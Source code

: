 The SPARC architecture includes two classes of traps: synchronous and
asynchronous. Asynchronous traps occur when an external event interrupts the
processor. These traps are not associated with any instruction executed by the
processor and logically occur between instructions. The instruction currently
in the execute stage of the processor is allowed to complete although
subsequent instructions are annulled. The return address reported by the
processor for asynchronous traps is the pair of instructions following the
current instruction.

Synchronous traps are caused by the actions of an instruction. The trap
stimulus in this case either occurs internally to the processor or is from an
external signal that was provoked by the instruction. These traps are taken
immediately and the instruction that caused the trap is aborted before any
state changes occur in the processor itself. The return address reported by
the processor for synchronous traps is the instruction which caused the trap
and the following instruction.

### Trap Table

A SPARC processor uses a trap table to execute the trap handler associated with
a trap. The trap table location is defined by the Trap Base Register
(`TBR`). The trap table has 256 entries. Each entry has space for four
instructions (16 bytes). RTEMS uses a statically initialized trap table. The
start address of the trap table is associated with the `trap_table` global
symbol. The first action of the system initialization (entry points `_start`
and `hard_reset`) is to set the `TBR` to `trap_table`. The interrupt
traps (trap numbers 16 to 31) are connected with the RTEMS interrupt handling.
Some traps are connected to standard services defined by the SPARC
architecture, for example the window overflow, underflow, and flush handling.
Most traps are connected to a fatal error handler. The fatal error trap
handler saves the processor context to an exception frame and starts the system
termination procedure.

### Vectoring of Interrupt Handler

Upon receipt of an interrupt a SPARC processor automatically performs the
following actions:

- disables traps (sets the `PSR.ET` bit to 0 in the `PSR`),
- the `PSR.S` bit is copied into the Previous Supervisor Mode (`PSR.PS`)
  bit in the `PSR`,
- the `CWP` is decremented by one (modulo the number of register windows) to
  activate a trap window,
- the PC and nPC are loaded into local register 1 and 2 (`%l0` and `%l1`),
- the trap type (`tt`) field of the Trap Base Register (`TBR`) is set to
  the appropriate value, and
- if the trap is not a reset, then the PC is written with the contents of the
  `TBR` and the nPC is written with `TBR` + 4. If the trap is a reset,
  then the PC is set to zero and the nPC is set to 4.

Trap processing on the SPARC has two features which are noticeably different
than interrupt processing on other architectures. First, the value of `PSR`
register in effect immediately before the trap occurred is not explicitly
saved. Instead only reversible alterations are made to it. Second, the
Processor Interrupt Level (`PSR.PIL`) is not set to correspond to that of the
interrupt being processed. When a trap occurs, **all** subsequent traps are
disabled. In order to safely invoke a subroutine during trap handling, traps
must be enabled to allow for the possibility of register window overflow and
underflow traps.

*BRIEF:* What lines of the material above hold the string "instructions"? Please copy them.

*TASK RESPONSE:*
processor and logically occur between instructions. The instruction currently
subsequent instructions are annulled. The return address reported by the
processor for asynchronous traps is the pair of instructions following the
instructions (16 bytes). RTEMS uses a statically initialized trap table. The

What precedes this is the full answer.